Q. Did you receive any money from any one in settlement?
A. (Witness did not answer).
Q. You may answer that. Don’t look at your lawyer.
A. From the Gary Railways.
Q. How much did you get from the Gary Railways?
A. Three thousand dollars.
Q. And you agreed on that figure of three thousand dollars, did you?
A. 1 signed a covenant not to sue.
Q. (Question read again by the reporter.)
A. I agreed to it with the Gary Railways.”

Appellant filed a motion entitled “Motion for Judgment Notwithstanding the Verdict,” in which he requested that a judgment be entered in his favor notwithstanding the verdict. Thereafter he filed his motion for new trial.

Three errors are assigned here:

1. The court erred in overruling appellant’s motion for new trial;
2. The court erred in denying appellant’s motion to require Gary Railways, Inc. to produce papers for evidence at the trial under subpoena cluces tecum served upon it for the defendant; and
3. The court erred in overruling appellant’s motion for judgment notwithstanding the verdict.
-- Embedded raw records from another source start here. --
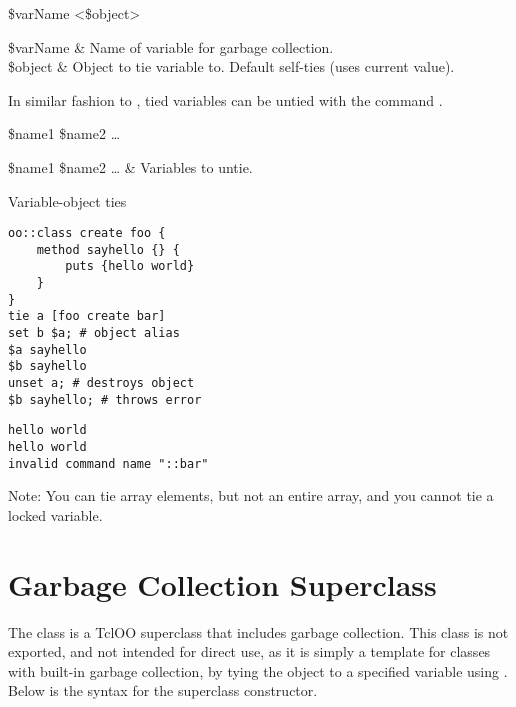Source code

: \documentclass{article}
\begin{document}
\begin{syntax}
 \$varName <\$object>
\end{syntax}
\begin{args}
\$varName & Name of variable for garbage collection. \\
\$object & Object to tie variable to. Default self-ties (uses current value).
\end{args}

In similar fashion to , tied variables can be untied with the command .
\begin{syntax}
 \$name1 \$name2 …
\end{syntax}
\begin{args}
\$name1 \$name2 … & Variables to untie.
\end{args}

\begin{example}{Variable-object ties}
\begin{lstlisting}
oo::class create foo {
    method sayhello {} {
        puts {hello world}
    }
}
tie a [foo create bar]
set b $a; # object alias
$a sayhello
$b sayhello
unset a; # destroys object
$b sayhello; # throws error
\end{lstlisting}
\tcblower
\begin{lstlisting}
hello world
hello world
invalid command name "::bar"
\end{lstlisting}
\end{example}
Note: You can tie array elements, but not an entire array, and you cannot tie a locked variable.

\clearpage
\section{Garbage Collection Superclass}
The class  is a TclOO superclass that includes garbage collection. 
This class is not exported, and not intended for direct use, as it is simply a template for classes with built-in garbage collection, by tying the object to a specified variable using .
Below is the syntax for the superclass constructor.
\end{document}
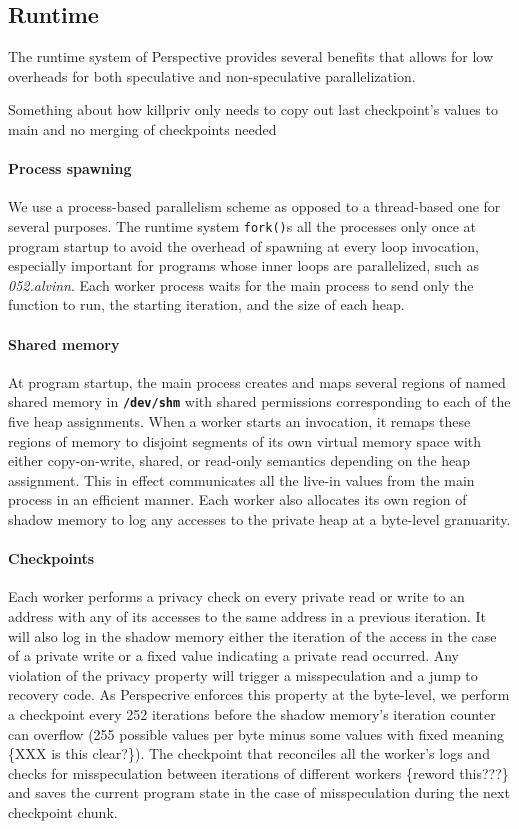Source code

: \subsection{Runtime}

The runtime system of Perspective provides several benefits that allows for
low overheads for both speculative and non-speculative parallelization.

Something about how killpriv only needs to copy out last checkpoint's
values to main and no merging of checkpoints needed
\paragraph{Process spawning}
We use a process-based parallelism scheme as opposed to a thread-based one
for several purposes. The runtime system \texttt{fork()}s all the processes
only once at program startup to avoid the overhead of spawning at every loop
invocation, especially important for programs whose inner loops are
parallelized, such as \textit{052.alvinn}. Each worker process waits for the main
process to send only the function to run, the starting iteration, and the
size of each heap.

\paragraph{Shared memory}
At program startup, the main process creates and maps several regions of named shared
memory in \texttt{\textbf{/dev/shm}} with shared permissions corresponding
to each of the five heap assignments.
When a worker starts an invocation, it remaps these regions of memory to
disjoint segments of its own virtual memory space with either
copy-on-write, shared, or read-only semantics depending on the heap
assignment. This in effect communicates all the live-in values from the
main process in an efficient manner. Each worker also allocates its own
region of shadow memory to log any accesses to the private heap at a
byte-level granuarity.

\paragraph{Checkpoints}
Each worker performs a privacy check on every private read or write to an
address with any of its accesses to the same address in a previous
iteration. It will also log in the shadow memory either the iteration of the
access in the case of a private write or a fixed value indicating a
private read occurred. Any violation of the privacy property will trigger a
misspeculation and a jump to recovery code. As Perspecrive enforces this
property at the byte-level, we perform a checkpoint every 252 iterations
before the shadow memory's iteration counter can overflow (255 possible
values per byte minus some values with fixed meaning \{XXX is this
clear?\}). The checkpoint that reconciles all the worker's logs and checks for
misspeculation between iterations of different workers \{reword this???\} and
saves the current program state in the case of misspeculation during the
next checkpoint chunk.

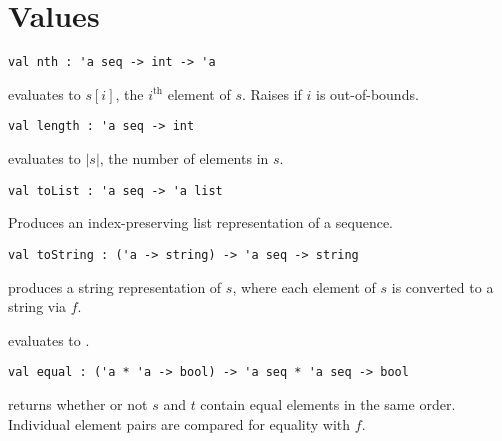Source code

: \section{Values}

\begin{gram}[nth]
\label{gr:nth}
\begin{verbatim}
val nth : 'a seq -> int -> 'a
\end{verbatim}
 evaluates to $s[i]$, the $i^\text{th}$ element of $s$.
Raises  if $i$ is out-of-bounds.
\end{gram}

\begin{gram}[length]
\label{gr:length}
\begin{verbatim}
val length : 'a seq -> int
\end{verbatim}
 evaluates to $|s|$, the number of elements in $s$.
\end{gram}

\begin{gram}[toList]
\label{gr:toList}
\begin{verbatim}
val toList : 'a seq -> 'a list
\end{verbatim}
Produces an index-preserving list representation of a sequence.
\end{gram}

\begin{flex}
\begin{gram}[toString]
\label{gr:toString}
\begin{verbatim}
val toString : ('a -> string) -> 'a seq -> string
\end{verbatim}
 produces a string representation of $s$, where each
element of $s$ is converted to a string via $f$.
\end{gram}
\begin{example}
 evaluates to .
\end{example}
\end{flex}

\begin{gram}[equal]
\label{gr:equal}
\begin{verbatim}
val equal : ('a * 'a -> bool) -> 'a seq * 'a seq -> bool
\end{verbatim}
 returns whether or not $s$ and $t$ contain equal elements
in the same order. Individual element pairs are compared for equality with $f$.
\end{gram}

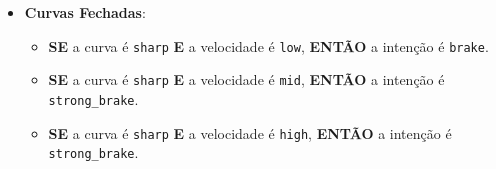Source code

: \documentclass[12pt]{article}
\begin{document}
\begin{itemize}[label=\textbullet, leftmargin=*]
\begin{itemize}
    \end{itemize}
    \item \textbf{Curvas Fechadas}:
    \begin{itemize}
        \item \textbf{SE} a curva é \texttt{sharp} \textbf{E} a velocidade é \texttt{low}, \textbf{ENTÃO} a intenção é \texttt{brake}.
        \item \textbf{SE} a curva é \texttt{sharp} \textbf{E} a velocidade é \texttt{mid}, \textbf{ENTÃO} a intenção é \texttt{strong\_brake}.
        \item \textbf{SE} a curva é \texttt{sharp} \textbf{E} a velocidade é \texttt{high}, \textbf{ENTÃO} a intenção é \texttt{strong\_brake}.
    \end{itemize}
\end{itemize}
\end{document}
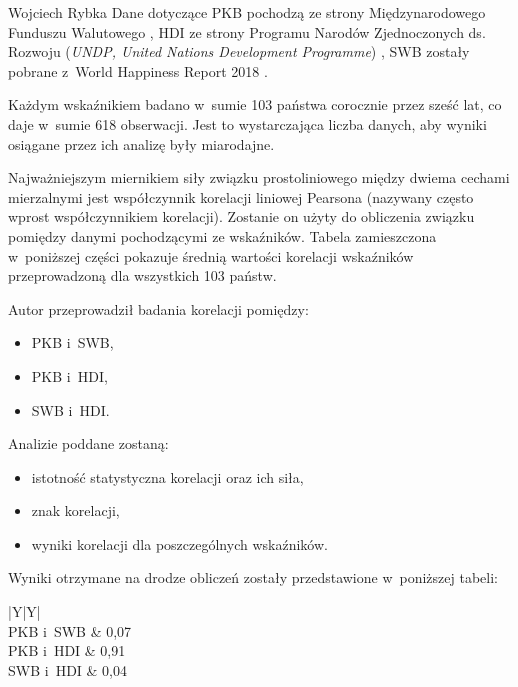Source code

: \begin{artplenv}{Wojciech Rybka}
Dane dotyczące PKB pochodzą ze strony Międzynarodowego Funduszu Walutowego
\parencite{international_monetary_fund_world_2019a},
HDI ze strony Programu Narodów Zjednoczonych ds. Rozwoju (\textit{UNDP, United Nations
Development Programme})
\parencite{united_nations_development_programme_human_2019},
SWB zostały
pobrane z~World Happiness Report 2018
\parencite{noauthor_world_2018}.

Każdym wskaźnikiem badano w~sumie 103 państwa corocznie przez sześć lat, co daje w~sumie 618 obserwacji. Jest to
wystarczająca liczba danych, aby wyniki osiągane przez ich analizę były miarodajne. 

Najważniejszym miernikiem siły związku prostoliniowego między dwiema cechami mierzalnymi jest współczynnik korelacji
liniowej Pearsona (nazywany często wprost współczynnikiem korelacji). Zostanie on użyty do obliczenia związku pomiędzy
danymi pochodzącymi ze wskaźników. Tabela zamieszczona w~poniższej części pokazuje średnią wartości korelacji
wskaźników przeprowadzoną dla wszystkich 103 państw.

Autor przeprowadził badania korelacji pomiędzy:

\begin{itemize}
\item PKB i~SWB,
\item PKB i~HDI,
\item SWB i~HDI.
\end{itemize}
Analizie poddane zostaną:

\begin{itemize}
\item istotność statystyczna korelacji oraz ich siła,
\item znak korelacji,
\item wyniki korelacji dla poszczególnych wskaźników.
\end{itemize}
Wyniki otrzymane na drodze obliczeń zostały przedstawione w~poniższej tabeli:


\captionsetup[table]{name=Tabela}
\begin{table}[H]
	\begin{tabularx}{\textwidth}{|Y|Y|}
		\hline
		\\\hline
		PKB i~SWB &
		0,07\\\hline
		PKB i~HDI &
		0,91\\\hline
		SWB i~HDI &
		0,04\\\hline
	\end{tabularx}
	

\end{table}
\end{artplenv}
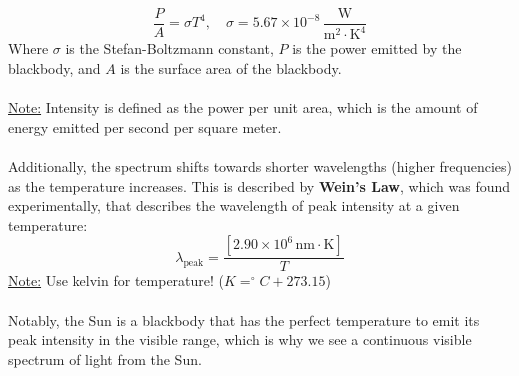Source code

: \documentclass[12pt]{article}
\begin{document}
\[\boxed{\frac{P}{A} = \sigma T^4, \quad \sigma=5.67 \times 10^{-8} \,\frac{\text{W}}{\text{m}^2 \cdot \text{K}^4}}\]
Where $\sigma$ is the Stefan-Boltzmann constant, $P$ is the power emitted by the blackbody, and $A$ is the surface area of the blackbody.\\\\
\underline{Note:} Intensity is defined as the power per unit area, which is the amount of energy emitted per second per square meter.\\\\
Additionally, the spectrum shifts towards shorter wavelengths (higher frequencies) as the temperature increases.
This is described by \textbf{Wein's Law}, which was found experimentally, that describes the wavelength of peak intensity at a given temperature:
\[\boxed{\lambda_\text{peak} = \frac{[2.90\times10^6\,\text{nm}\cdot\text{K}]}{T}}\]
\underline{Note:} Use kelvin for temperature! ($K = ^\circ C + 273.15$)\\\\
Notably, the Sun is a blackbody that has the perfect temperature to emit its peak intensity in the visible range, which is why we see a continuous visible spectrum of light from the Sun.
\end{document}
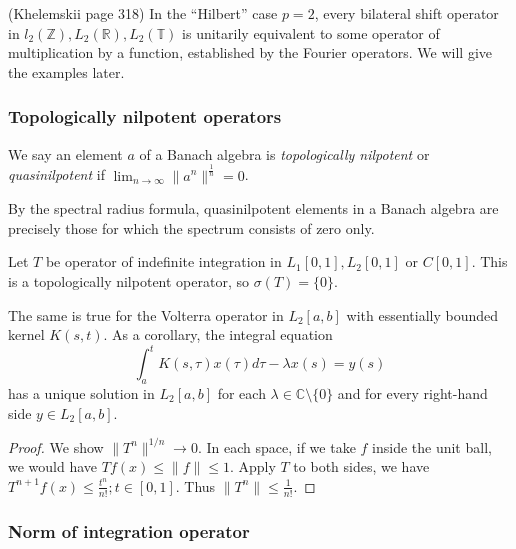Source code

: \begin{remark}
	(Khelemskii page 318) In the ``Hilbert'' case $p = 2$, every bilateral shift operator in $l_2(\mathbb{Z}), L_2(\mathbb{R}), L_2(\mathbb{T})$ is unitarily equivalent to some operator of multiplication by a function, established by the Fourier operators. We will give the examples later.
\end{remark}

\subsubsection{Topologically nilpotent operators}

\begin{definition}
	\label{defn:QuasinilpotentOperators}
	We say an element $a$ of a Banach algebra is \textit{topologically nilpotent} or \textit{quasinilpotent} if $\lim_{n \to \infty} \|a^n\|^{\frac{1}{n}} = 0$.

\end{definition}

By the spectral radius formula, quasinilpotent elements in a Banach algebra are precisely those for which the spectrum consists of zero only.

\begin{proposition}
	\label{prop:SpectVolterroperator}
	Let $T$ be operator of indefinite integration in $L_1[0,1], L_2[0,1]$ or $C[0,1]$. This is a topologically nilpotent operator, so $\sigma(T) = \{0\} $.

	The same is true for the Volterra operator in $L_2[a,b]$ with essentially bounded kernel $K(s,t)$. As a corollary, the integral equation
	\[
		\int _a^t K(s, \tau) x(\tau) d \tau - \lambda x(s) = y(s)
	\] 
	has a unique solution in $L_2[a,b] $ for each $\lambda \in \mathbb{C} \setminus \{0\} $ and for every right-hand side $y \in L_2[a,b]$.
\end{proposition}
\begin{proof}
	We show $\|T^n\|^{1 / n} \to 0$. In each space, if we take $f$ inside the unit ball, we would have $T f(x) \le \|f\| \le 1$. Apply $T$ to both sides, we have $T^{n+1} f(x) \le \frac{t^n}{n!}; t \in [0,1]$. Thus $\|T^n\| \le \frac{1}{n!}$.
\end{proof}

\subsubsection{Norm of integration operator}



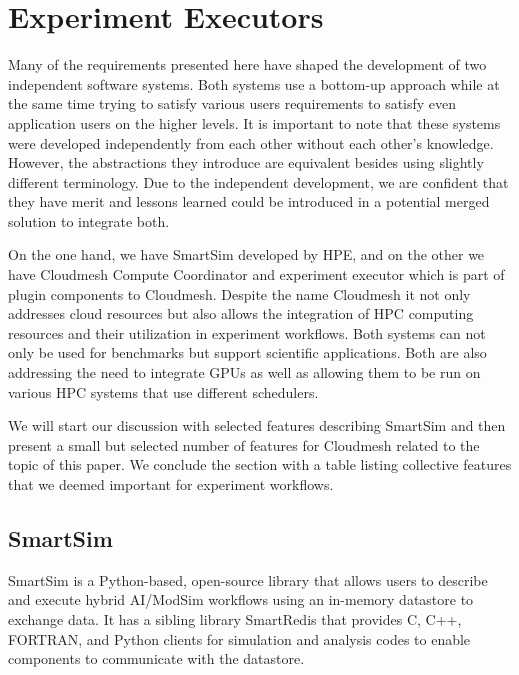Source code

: \documentclass[utf8]{FrontiersinVancouver} %
\begin{document}
\section{Experiment Executors}
\label{sec:executors}

Many of the requirements presented here have shaped the development of two independent software systems. Both systems use a bottom-up approach while at the same time trying to satisfy various users requirements to satisfy even application users on the higher levels. 
It is important to note that these systems were developed independently from each other without each other's knowledge. However, the abstractions they introduce are equivalent besides using slightly different terminology. Due to the independent development, we are confident that they have merit and lessons learned could be introduced in a potential merged solution to integrate both.

On the one hand, we have SmartSim developed by HPE, and on the other we have Cloudmesh Compute Coordinator and experiment executor which is part of plugin components to Cloudmesh. Despite the name Cloudmesh it not only addresses cloud resources but also allows the integration of HPC computing resources and their utilization in experiment workflows. Both systems can not only be used for benchmarks but support scientific applications. Both are also addressing the need to integrate GPUs as well as allowing them to be run on various HPC systems that use different schedulers. 

We will start our discussion with selected features describing SmartSim and then present a small but selected number of features for Cloudmesh related to the topic of this paper. We conclude the section with a table listing collective features that we deemed important for experiment workflows.

\subsection{SmartSim}
\label{sec:smartsim}

SmartSim is a Python-based, open-source library that allows users to describe and execute hybrid AI/ModSim workflows using an in-memory datastore to exchange data. It has a sibling library SmartRedis that provides C, C++, FORTRAN, and  Python clients for simulation and analysis codes to enable components to communicate with the datastore.
\end{document}
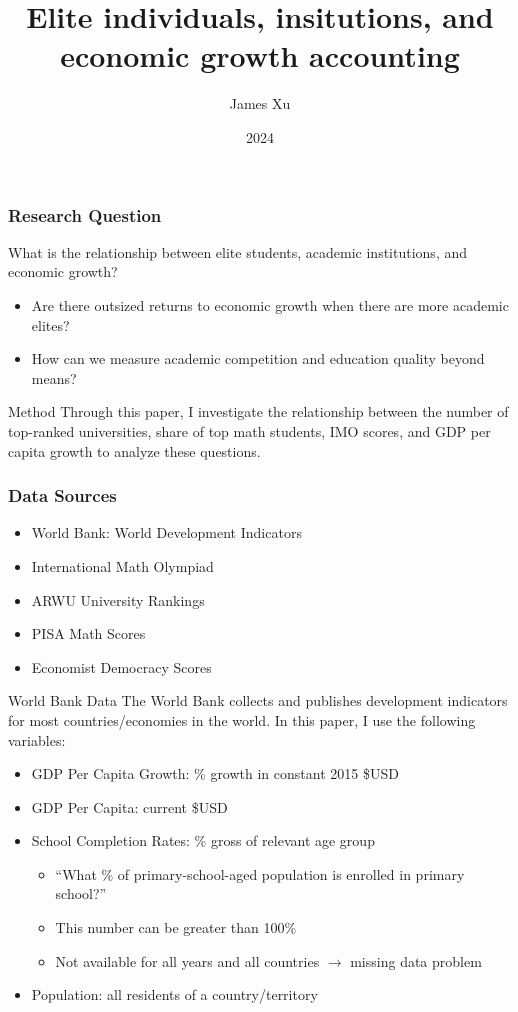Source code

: \documentclass[10pt]{beamer}
\title{Elite individuals, insitutions, and economic growth accounting}
\author{James Xu}
\institute{ECON 442, Duke University}
\date{2024}
\begin{document}

\frame{\titlepage}

\begin{frame}
    \frametitle{Research Question}
    \begin{block}{What is the relationship between elite students, academic institutions, and economic growth?}
        \begin{itemize}
            \item Are there outsized returns to economic growth when there are more academic elites?
            \item How can we measure academic competition and education quality beyond means?
        \end{itemize}
    \end{block}
    \begin{exampleblock}{Method}
        Through this paper, I investigate the relationship between the number of top-ranked universities, share of top math students,
        IMO scores, and GDP per capita growth to analyze these questions.
    \end{exampleblock}
\end{frame}

\begin{frame}
\frametitle{Data Sources}
\begin{itemize}
    \item World Bank: World Development Indicators
    \item International Math Olympiad
    \item ARWU University Rankings
    \item PISA Math Scores
    \item Economist Democracy Scores
\end{itemize}
\end{frame}

\begin{frame}{World Bank Data}
    The World Bank collects and publishes development indicators for most countries/economies in the world. In this paper, I use the following variables:

    \begin{itemize}
        \item GDP Per Capita Growth: \% growth in constant 2015 \$USD
        \item GDP Per Capita: current \$USD
        \item School Completion Rates: \% gross of relevant age group
        \begin{itemize}
            \item ``What \% of primary-school-aged population is enrolled in primary school?''
            \item This number can be greater than 100\%
            \item Not available for all years and all countries $\rightarrow$ missing data problem
        \end{itemize}
        \item Population: all residents of a country/territory
    \end{itemize}
\end{frame}
\end{document}
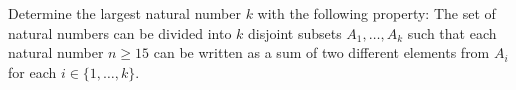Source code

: Determine the largest natural number $k$ with the following property:
The set of natural numbers can be divided into $k$ disjoint subsets $A_1,\dots,A_k$ such that
each natural number $n\ge 15$ can be written as a sum of two different elements
from $A_i$ for each $i \in \{1,\dots,k\}$.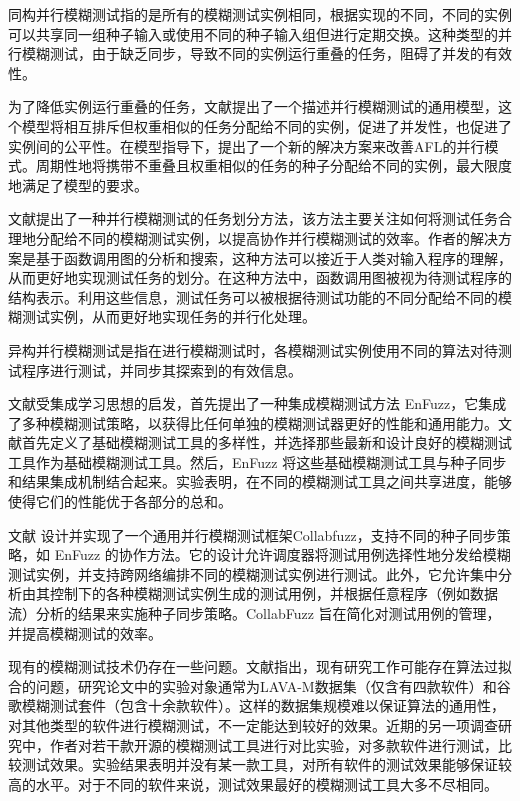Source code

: \documentclass[master]{thesis-uestc}
\begin{document}
同构并行模糊测试指的是所有的模糊测试实例相同，根据实现的不同，不同的实例可以共享同一组种子输入或使用不同的种子输入组但进行定期交换。这种类型的并行模糊测试，由于缺乏同步，导致不同的实例运行重叠的任务，阻碍了并发的有效性。

为了降低实例运行重叠的任务，文献\cite{wang2021facilitating}提出了一个描述并行模糊测试的通用模型，这个模型将相互排斥但权重相似的任务分配给不同的实例，促进了并发性，也促进了实例间的公平性。在模型指导下，提出了一个新的解决方案来改善AFL的并行模式。周期性地将携带不重叠且权重相似的任务的种子分配给不同的实例，最大限度地满足了模型的要求。

文献\cite{pham2021towards}提出了一种并行模糊测试的任务划分方法，该方法主要关注如何将测试任务合理地分配给不同的模糊测试实例，以提高协作并行模糊测试的效率。作者的解决方案是基于函数调用图的分析和搜索，这种方法可以接近于人类对输入程序的理解，从而更好地实现测试任务的划分。在这种方法中，函数调用图被视为待测试程序的结构表示。利用这些信息，测试任务可以被根据待测试功能的不同分配给不同的模糊测试实例，从而更好地实现任务的并行化处理。

异构并行模糊测试是指在进行模糊测试时，各模糊测试实例使用不同的算法对待测试程序进行测试，并同步其探索到的有效信息。

文献\cite{chen2019enfuzz}受集成学习思想的启发，首先提出了一种集成模糊测试方法 EnFuzz，它集成了多种模糊测试策略，以获得比任何单独的模糊测试器更好的性能和通用能力。文献首先定义了基础模糊测试工具的多样性，并选择那些最新和设计良好的模糊测试工具作为基础模糊测试工具。然后，EnFuzz 将这些基础模糊测试工具与种子同步和结果集成机制结合起来。实验表明，在不同的模糊测试工具之间共享进度，能够使得它们的性能优于各部分的总和。

文献\cite{osterlund2021collabfuzz} 设计并实现了一个通用并行模糊测试框架Collabfuzz，支持不同的种子同步策略，如 EnFuzz 的协作方法。它的设计允许调度器将测试用例选择性地分发给模糊测试实例，并支持跨网络编排不同的模糊测试实例进行测试。此外，它允许集中分析由其控制下的各种模糊测试实例生成的测试用例，并根据任意程序（例如数据流）分析的结果来实施种子同步策略。CollabFuzz 旨在简化对测试用例的管理，并提高模糊测试的效率。

现有的模糊测试技术仍存在一些问题。文献\cite{bohme2021fuzzing}指出，现有研究工作可能存在算法过拟合的问题，研究论文中的实验对象通常为LAVA-M数据集（仅含有四款软件）和谷歌模糊测试套件（包含十余款软件）。这样的数据集规模难以保证算法的通用性，对其他类型的软件进行模糊测试，不一定能达到较好的效果。近期的另一项调查研究中，作者对若干款开源的模糊测试工具进行对比实验，对多款软件进行测试，比较测试效果。实验结果表明并没有某一款工具，对所有软件的测试效果能够保证较高的水平。对于不同的软件来说，测试效果最好的模糊测试工具大多不尽相同。
\end{document}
Rule 2-17 (e), Rules of the Supreme Court, provided, at the time this appeal was briefed, that—

“(e) The brief shall contain under the heading ‘Argument’ a specification of such of the assigned *420 errors as are intended to be urged, and each cause in the motion for a new trial which is intended to be urged. After each assignment of error relied upon — except the ruling on a motion for a new trial, and after each cause for a new trial relied upon, there shall be concisely stated the basis of the objection to the ruling complained of, exhibiting clearly the points of fact and of law being presented, and how they are applicable, citing the authorities and statutes relied upon, and setting out in substance the relevant parts of such statutes as are deemed to have an important bearing.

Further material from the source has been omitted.